The 2010 election cycle promises to be one of the most significant in decades. There are several reasons. First, political polarization has reached a crescendo. Second, the mounting, but as yet unquantifiable, level of public outrage at the current leadership makes for a truly unpredictable outcome. And third: a century of collectivist cultural influence has successfully debilitated the general acuity with which most people think about politics.
As to political polarization, it is less likely to appear along distinct party lines, despite efforts to make it so. The reason is that the increasingly blurry distinction between Republicans and Democrats makes them seem more like two factions of the same party rather than distinct political entities.
This being the case, it seems that the true conservatives of the nation were forced to make an intolerable choice in 2008, between the Republican offering of a morally compromised, aging turncoat and his vacuous running mate; and a morally compromised adolescent socialist and his vacuous running mate.
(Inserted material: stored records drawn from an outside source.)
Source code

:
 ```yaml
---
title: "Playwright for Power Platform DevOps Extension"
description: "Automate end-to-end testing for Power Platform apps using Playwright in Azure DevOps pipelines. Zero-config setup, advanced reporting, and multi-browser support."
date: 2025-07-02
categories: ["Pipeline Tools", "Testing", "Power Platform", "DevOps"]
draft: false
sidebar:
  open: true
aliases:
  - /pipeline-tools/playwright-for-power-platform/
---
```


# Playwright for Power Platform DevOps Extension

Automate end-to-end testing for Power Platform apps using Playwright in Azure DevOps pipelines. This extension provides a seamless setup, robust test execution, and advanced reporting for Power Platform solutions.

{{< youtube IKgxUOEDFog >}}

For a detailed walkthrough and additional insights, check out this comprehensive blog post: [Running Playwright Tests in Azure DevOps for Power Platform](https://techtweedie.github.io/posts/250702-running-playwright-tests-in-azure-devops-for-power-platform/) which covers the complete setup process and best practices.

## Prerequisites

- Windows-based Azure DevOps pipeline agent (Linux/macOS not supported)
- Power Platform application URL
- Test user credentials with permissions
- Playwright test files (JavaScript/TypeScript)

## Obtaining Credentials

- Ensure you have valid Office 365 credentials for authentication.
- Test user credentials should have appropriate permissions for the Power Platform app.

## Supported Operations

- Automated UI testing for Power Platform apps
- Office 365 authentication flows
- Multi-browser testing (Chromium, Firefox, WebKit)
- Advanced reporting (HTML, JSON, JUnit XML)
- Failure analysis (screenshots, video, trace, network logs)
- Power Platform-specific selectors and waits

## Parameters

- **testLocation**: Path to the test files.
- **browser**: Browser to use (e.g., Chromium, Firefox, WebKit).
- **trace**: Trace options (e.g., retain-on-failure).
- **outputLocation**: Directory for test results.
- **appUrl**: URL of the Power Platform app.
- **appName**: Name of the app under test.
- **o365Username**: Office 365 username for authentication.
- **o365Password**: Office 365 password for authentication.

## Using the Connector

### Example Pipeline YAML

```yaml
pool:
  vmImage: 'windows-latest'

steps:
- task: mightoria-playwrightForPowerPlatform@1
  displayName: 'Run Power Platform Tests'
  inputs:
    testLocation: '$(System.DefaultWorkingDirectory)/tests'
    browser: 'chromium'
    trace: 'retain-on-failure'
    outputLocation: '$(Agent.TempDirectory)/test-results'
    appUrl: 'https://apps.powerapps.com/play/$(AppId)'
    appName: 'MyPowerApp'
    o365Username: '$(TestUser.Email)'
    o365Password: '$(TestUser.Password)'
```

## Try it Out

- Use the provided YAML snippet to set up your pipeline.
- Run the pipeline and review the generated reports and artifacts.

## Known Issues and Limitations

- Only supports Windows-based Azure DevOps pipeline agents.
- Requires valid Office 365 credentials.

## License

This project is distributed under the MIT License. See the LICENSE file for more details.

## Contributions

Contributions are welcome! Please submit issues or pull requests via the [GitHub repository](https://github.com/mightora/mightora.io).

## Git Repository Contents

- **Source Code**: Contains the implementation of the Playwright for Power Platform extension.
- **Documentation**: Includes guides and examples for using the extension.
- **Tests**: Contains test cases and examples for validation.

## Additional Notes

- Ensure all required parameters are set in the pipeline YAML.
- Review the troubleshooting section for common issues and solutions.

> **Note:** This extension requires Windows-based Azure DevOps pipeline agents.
When left with such choices, the illusion of party distinction was maintained in the public conscience out of panic rather than measurable differentiation.
Such a choice reminds one of the words of the great H.L. Mencken. "As democracy is perfected, the office of president represents, more and more closely, the inner soul of the people. On some great and glorious day the plain folks of the land will reach their heart's desire at last and the White House will be adorned by a downright moron." Mencken wrote this, not to belittle the character of the American people, but rather to illustrate the debilitating effects of democracy.
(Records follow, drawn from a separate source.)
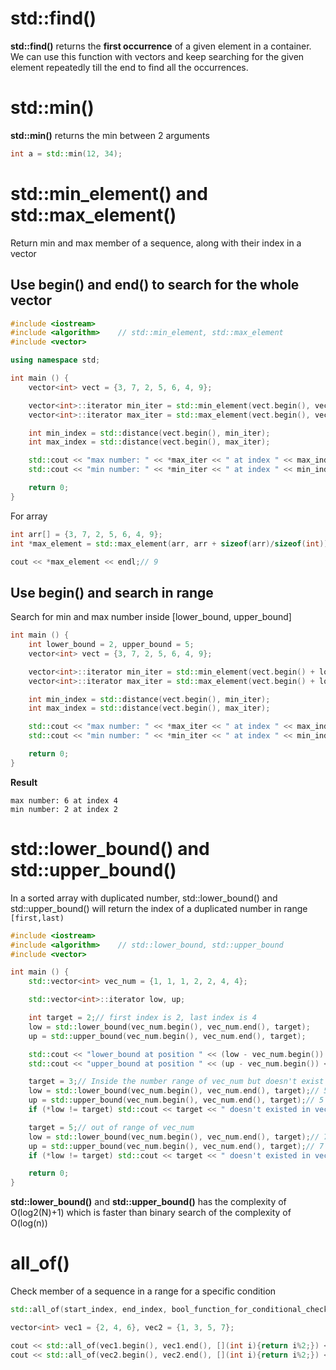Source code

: # std::find()
**std::find()** returns the **first occurrence** of a given element in a container. We can use this function with vectors and keep searching for the given element repeatedly till the end to find all the occurrences.
# std::min()
**std::min()** returns the min between 2 arguments
```cpp
int a = std::min(12, 34);
```
# std::min_element() and std::max_element()
Return min and max member of a sequence, along with their index in a vector
## Use begin() and end() to search for the whole vector
```cpp
#include <iostream>
#include <algorithm>    // std::min_element, std::max_element
#include <vector>

using namespace std;

int main () {
    vector<int> vect = {3, 7, 2, 5, 6, 4, 9};

    vector<int>::iterator min_iter = std::min_element(vect.begin(), vect.end());
    vector<int>::iterator max_iter = std::max_element(vect.begin(), vect.end());

    int min_index = std::distance(vect.begin(), min_iter);
    int max_index = std::distance(vect.begin(), max_iter);

    std::cout << "max number: " << *max_iter << " at index " << max_index << '\n';
    std::cout << "min number: " << *min_iter << " at index " << min_index << '\n';

    return 0;
}
```
For array
```cpp
int arr[] = {3, 7, 2, 5, 6, 4, 9};
int *max_element = std::max_element(arr, arr + sizeof(arr)/sizeof(int));

cout << *max_element << endl;// 9
```
## Use begin() and search in range
Search for min and max number inside [lower_bound, upper_bound]
```cpp
int main () {
    int lower_bound = 2, upper_bound = 5;
    vector<int> vect = {3, 7, 2, 5, 6, 4, 9};

    vector<int>::iterator min_iter = std::min_element(vect.begin() + lower_bound, vect.begin() + upper_bound);
    vector<int>::iterator max_iter = std::max_element(vect.begin() + lower_bound, vect.begin() + upper_bound);

    int min_index = std::distance(vect.begin(), min_iter);
    int max_index = std::distance(vect.begin(), max_iter);

    std::cout << "max number: " << *max_iter << " at index " << max_index << '\n';
    std::cout << "min number: " << *min_iter << " at index " << min_index << '\n';

    return 0;
}
```
**Result**
```
max number: 6 at index 4
min number: 2 at index 2
```
# std::lower_bound() and std::upper_bound()

In a sorted array with duplicated number, std::lower_bound() and std::upper_bound() will return the index of a duplicated number in range ``[first,last)``

```cpp
#include <iostream>
#include <algorithm>    // std::lower_bound, std::upper_bound
#include <vector>

int main () {
    std::vector<int> vec_num = {1, 1, 1, 2, 2, 4, 4};

    std::vector<int>::iterator low, up;

    int target = 2;// first index is 2, last index is 4
    low = std::lower_bound(vec_num.begin(), vec_num.end(), target);
    up = std::upper_bound(vec_num.begin(), vec_num.end(), target);

    std::cout << "lower_bound at position " << (low - vec_num.begin()) << '\n';// 3
    std::cout << "upper_bound at position " << (up - vec_num.begin()) << '\n'; // 5

    target = 3;// Inside the number range of vec_num but doesn't exist
    low = std::lower_bound(vec_num.begin(), vec_num.end(), target);// 5
    up = std::upper_bound(vec_num.begin(), vec_num.end(), target);// 5
    if (*low != target) std::cout << target << " doesn't existed in vec_num\n";

    target = 5;// out of range of vec_num
    low = std::lower_bound(vec_num.begin(), vec_num.end(), target);// 7
    up = std::upper_bound(vec_num.begin(), vec_num.end(), target);// 7
    if (*low != target) std::cout << target << " doesn't existed in vec_num\n";

    return 0;
}
```
**std::lower_bound()** and **std::upper_bound()** has the complexity of O(log2(N)+1) which is faster than binary search of the complexity of O(log(n))
# all_of()
Check member of a sequence in a range for a specific condition
```cpp
std::all_of(start_index, end_index, bool_function_for_conditional_check);
```

```cpp
vector<int> vec1 = {2, 4, 6}, vec2 = {1, 3, 5, 7};

cout << std::all_of(vec1.begin(), vec1.end(), [](int i){return i%2;}) << endl; // 0 (false) as all vec1 members are even numbers
cout << std::all_of(vec2.begin(), vec2.end(), [](int i){return i%2;}) << endl; // 1 (true) as all vec2 members are odd numbers
```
Over the past year, the growth of political activism among the formerly “silent majority” has tested the prowess of liberal media apparatchiks like Rachel Maddow and Keith Olbermann. Even their most cynical and derogatory condescension has done nothing to demoralize the fervor of righteous indignation expressed by millions of angry patriots. As Republicans wallow in disarray, a few attentive members of the party have recognized the advantage that such grass roots enthusiasm can yield. Still, the party leadership seems ignorant of the ready source of support for a true Republican revival, by repeatedly dismissing Ron Paul and the “libertarian radicals” of the Party.
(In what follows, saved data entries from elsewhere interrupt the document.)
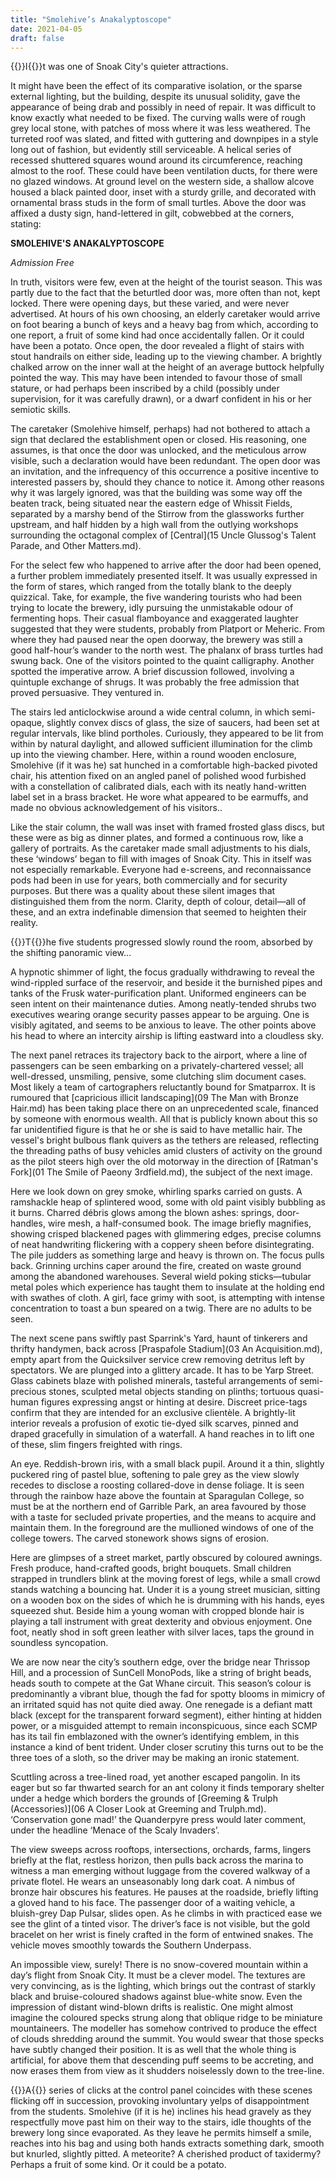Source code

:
 ```yaml
---
title: "Smolehive’s Anakalyptoscope"
date: 2021-04-05
draft: false
---
```


{{<glyph>}}I{{</glyph>}}t was one of Snoak City's quieter attractions.

It might have been the effect of its comparative isolation, or the sparse external lighting, but the building, despite its unusual solidity, gave the appearance of being drab and possibly in need of repair. It was difficult to know exactly what needed to be fixed. The curving walls were of rough grey local stone, with patches of moss where it was less weathered. The turreted roof was slated, and fitted with guttering and downpipes in a style long out of fashion, but evidently still serviceable. A helical series of recessed shuttered squares wound around its circumference, reaching almost to the roof. These could have been ventilation ducts, for there were no glazed windows. At ground level on the western side, a shallow alcove housed a black painted door, inset with a sturdy grille, and decorated with ornamental brass studs in the form of small turtles. Above the door was affixed a dusty sign, hand-lettered in gilt, cobwebbed at the corners, stating: 

**SMOLEHIVE'S ANAKALYPTOSCOPE**

*Admission Free*

In truth, visitors were few, even at the height of the tourist season. This was partly due to the fact that the beturtled door was, more often than not, kept locked. There were opening days, but these varied, and were never advertised. At hours of his own choosing, an elderly caretaker would arrive on foot bearing a bunch of keys and a heavy bag from which, according to one report, a fruit of some kind had once accidentally fallen. Or it could have been a potato. Once open, the door revealed a flight of stairs with stout handrails on either side, leading up to the viewing chamber. A brightly chalked arrow on the inner wall at the height of an average buttock helpfully pointed the way. This may have been intended to favour those of small stature, or had perhaps been inscribed by a child (possibly under supervision, for it was carefully drawn), or a dwarf confident in his or her semiotic skills.

The caretaker (Smolehive himself, perhaps) had not bothered to attach a sign that declared the establishment open or closed. His reasoning, one assumes, is that once the door was unlocked, and the meticulous arrow visible, such a declaration would have been redundant. The open door was an invitation, and the infrequency of this occurrence a positive incentive to interested passers by, should they chance to notice it. Among other reasons why it was largely ignored, was that the building was some way off the beaten track, being situated near the eastern edge of Whissit Fields, separated by a marshy bend of the Stirrow from the glassworks further upstream, and half hidden by a high wall from the outlying workshops surrounding the octagonal complex of [Central](15 Uncle Glussog's Talent Parade, and Other Matters.md).

For the select few who happened to arrive after the door had been opened, a further problem immediately presented itself. It was usually expressed in the form of stares, which ranged from the totally blank to the deeply quizzical. Take, for example, the five wandering tourists who had been trying to locate the brewery, idly pursuing the unmistakable odour of fermenting hops. Their casual flamboyance and exaggerated laughter suggested that they were students, probably from Platport or Meheric. From where they had paused near the open doorway, the brewery was still a good half-hour’s wander to the north west. The phalanx of brass turtles had swung back. One of the visitors pointed to the quaint calligraphy. Another spotted the imperative arrow. A brief discussion followed, involving a quintuple exchange of shrugs. It was probably the free admission that proved persuasive. They ventured in.

The stairs led anticlockwise around a wide central column, in which semi-opaque, slightly convex discs of glass, the size of saucers, had been set at regular intervals, like blind portholes. Curiously, they appeared to be lit from within by natural daylight, and allowed sufficient illumination for the climb up into the viewing chamber. Here, within a round wooden enclosure, Smolehive (if it was he) sat hunched in a comfortable high-backed pivoted chair, his attention fixed on an angled panel of polished wood furbished with a constellation of calibrated dials, each with its neatly hand-written label set in a brass bracket. He wore what appeared to be earmuffs, and made no obvious acknowledgement of his visitors..

Like the stair column, the wall was inset with framed frosted glass discs, but these were as big as dinner plates, and formed a continuous row, like a gallery of portraits. As the caretaker made small adjustments to his dials, these ‘windows’ began to fill with images of Snoak City. This in itself was not especially remarkable. Everyone had e-screens, and reconnaissance pods had been in use for years, both commercially and for security purposes. But there was a quality about these silent images that distinguished them from the norm. Clarity, depth of colour, detail—all of these, and an extra indefinable dimension that seemed to heighten their reality.



{{<glyph>}}T{{</glyph>}}he five students progressed slowly round the room, absorbed by the shifting panoramic view…

A hypnotic shimmer of light, the focus gradually withdrawing to reveal the wind-rippled surface of the reservoir, and beside it the burnished pipes and tanks of the Frusk water-purification plant. Uniformed engineers can be seen intent on their maintenance duties. Among neatly-tended shrubs two executives wearing orange security passes appear to be arguing. One is visibly agitated, and seems to be anxious to leave. The other points above his head to where an intercity airship is lifting eastward into a cloudless sky.

The next panel retraces its trajectory back to the airport, where a line of passengers can be seen embarking on a privately-chartered vessel; all well-dressed, unsmiling, pensive, some clutching slim document cases. Most likely a team of cartographers reluctantly bound for Smatparrox. It is rumoured that [capricious illicit landscaping](09 The Man with Bronze Hair.md) has been taking place there on an unprecedented scale, financed by someone with enormous wealth. All that is publicly known about this so far unidentified figure is that he or she is said to have metallic hair. The vessel's bright bulbous flank quivers as the tethers are released, reflecting the threading paths of busy vehicles amid clusters of activity on the ground as the pilot steers high over the old motorway in the direction of [Ratman's Fork](01 The Smile of Paeony 3rdfield.md), the subject of the next image.

Here we look down on grey smoke, whirling sparks carried on gusts. A ramshackle heap of splintered wood, some with old paint visibly bubbling as it burns. Charred débris glows among the blown ashes: springs, door-handles, wire mesh, a half-consumed book. The image briefly magnifies, showing crisped blackened pages with glimmering edges, precise columns of neat handwriting flickering with a coppery sheen before disintegrating. The pile judders as something large and heavy is thrown on. The focus pulls back. Grinning urchins caper around the fire, created on waste ground among the abandoned warehouses. Several wield poking sticks—tubular metal poles which experience has taught them to insulate at the holding end with swathes of cloth. A girl, face grimy with soot, is attempting with intense concentration to toast a bun speared on a twig. There are no adults to be seen.

The next scene pans swiftly past Sparrink's Yard, haunt of tinkerers and thrifty handymen, back across [Praspafole Stadium](03 An Acquisition.md), empty apart from the Quicksilver service crew removing detritus left by spectators. We are plunged into a glittery arcade. It has to be Yarp Street. Glass cabinets blaze with polished minerals, tasteful arrangements of semi-precious stones, sculpted metal objects standing on plinths; tortuous quasi-human figures expressing angst or hinting at desire. Discreet price-tags confirm that they are intended for an exclusive clientèle. A brightly-lit interior reveals a profusion of exotic tie-dyed silk scarves, pinned and draped gracefully in simulation of a waterfall. A hand reaches in to lift one of these, slim fingers freighted with rings.

An eye. Reddish-brown iris, with a small black pupil. Around it a thin, slightly puckered ring of pastel blue, softening to pale grey as the view slowly recedes to disclose a roosting collared-dove in dense foliage. It is seen through the rainbow haze above the fountain at Sparagulan College, so must be at the northern end of Garrible Park, an area favoured by those with a taste for secluded private properties, and the means to acquire and maintain them. In the foreground are the mullioned windows of one of the college towers. The carved stonework shows signs of erosion.

Here are glimpses of a street market, partly obscured by coloured awnings. Fresh produce, hand-crafted goods, bright bouquets. Small children strapped in trundlers blink at the moving forest of legs, while a small crowd stands watching a bouncing hat. Under it is a young street musician, sitting on a wooden box on the sides of which he is drumming with his hands, eyes squeezed shut. Beside him a young woman with cropped blonde hair is playing a tall instrument with great dexterity and obvious enjoyment. One foot, neatly shod in soft green leather with silver laces, taps the ground in soundless syncopation.

We are now near the city’s southern edge, over the bridge near Thrissop Hill, and a procession of SunCell MonoPods, like a string of bright beads, heads south to compete at the Gat Whane circuit. This season’s colour is predominantly a vibrant blue, though the fad for spotty blooms in mimicry of an irritated squid has not quite died away. One renegade is a defiant matt black (except for the transparent forward segment), either hinting at hidden power, or a misguided attempt to remain inconspicuous, since each SCMP has its tail fin emblazoned with the owner’s identifying emblem, in this instance a kind of bent trident. Under closer scrutiny this turns out to be the three toes of a sloth, so the driver may be making an ironic statement.

Scuttling across a tree-lined road, yet another escaped pangolin. In its eager but so far thwarted search for an ant colony it finds temporary shelter under a hedge which borders the grounds of [Greeming & Trulph (Accessories)](06 A Closer Look at Greeming and Trulph.md). ‘Conservation gone mad!’ the Quanderpyre press would later comment, under the headline ‘Menace of the Scaly Invaders’.

The view sweeps across rooftops, intersections, orchards, farms, lingers briefly at the flat, restless horizon, then pulls back across the marina to witness a man emerging without luggage from the covered walkway of a private flotel. He wears an unseasonably long dark coat. A nimbus of bronze hair obscures his features. He pauses at the roadside, briefly lifting a gloved hand to his face. The passenger door of a waiting vehicle, a bluish-grey Dap Pulsar, slides open. As he climbs in with practiced ease we see the glint of a tinted visor. The driver’s face is not visible, but the gold bracelet on her wrist is finely crafted in the form of entwined snakes. The vehicle moves smoothly towards the Southern Underpass.

An impossible view, surely! There is no snow-covered mountain within a day’s flight from Snoak City. It must be a clever model. The textures are very convincing, as is the lighting, which brings out the contrast of starkly black and bruise-coloured shadows against blue-white snow. Even the impression of distant wind-blown drifts is realistic. One might almost imagine the coloured specks strung along that oblique ridge to be miniature mountaineers. The modeller has somehow contrived to produce the effect of clouds shredding around the summit. You would swear that those specks have subtly changed their position. It is as well that the whole thing is artificial, for above them that descending puff seems to be accreting, and now erases them from view as it shudders noiselessly down to the tree-line.



{{<glyph>}}A{{</glyph>}} series of clicks at the control panel coincides with these scenes flicking off in succession, provoking involuntary yelps of disappointment from the students. Smolehive (if it is he) inclines his head gravely as they respectfully move past him on their way to the stairs, idle thoughts of the brewery long since evaporated. As they leave he permits himself a smile, reaches into his bag and using both hands extracts something dark, smooth but knurled, slightly pitted. A meteorite? A cherished product of taxidermy? Perhaps a fruit of some kind. Or it could be a potato.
Meanwhile, organizations like Freedomworks, Patriotic Resistance, the 9/12 Coalition, the Tea Party Patriots and the We the People Foundation build a new framework for real political activism from the smoldering ruins of a Party that has long forsaken its moral and popular mandate.
In the current cultural malaise, Republicanism has lost its meaning. Returning to the simple principles upon which this great nation was founded is the only hope for Republicans and the Republic. Those are:
• A public moral consensus to do no harm to harmless citizens, by restricting all demands for government action to those directly required to preserve, protect and defend the letter and spirit of the Constitution of the United States.
• A political consensus to restrict government policies and actions to the enumerated powers specifically defined in the Constitution; leaving all other needs, desires and wishes to be fulfilled through voluntary cooperation between private citizens.
• A general ideological consensus to join together in the restoration of the American Ideal to be the “City on a Hill,” with Lady Liberty bringing the healing and enlivening light of reason, morality and equal justice to the darkest corners of the globe – not through force, but by being an example of liberty, justice and prosperity; through unallied conditional friendship and through mutually beneficial commerce.
If America can live up to the ideal established by the founding fathers, we needn’t worry over economic crises, poverty, injustice, terrorism or crime, either domestically or internationally. For when we honor the constitutional dictates of our system of government and the individual responsibilities of sovereign citizenship, we may rise to any challenge without abandoning our principles.
Our current woes originate, not from innate flaws of human nature; nor the failings of liberty; and certainly not in any intrinsic defect in Capitalism or Republicanism; but only in our failure to fervently embrace the opportunities offered by the visionaries who pioneered our noble purpose.
Benjamin Franklin, upon exiting the Constitutional convention, was asked by a woman, “Mr. Franklin, what have you given us?” His response was, “A Republic, ma’am, if you can keep it.”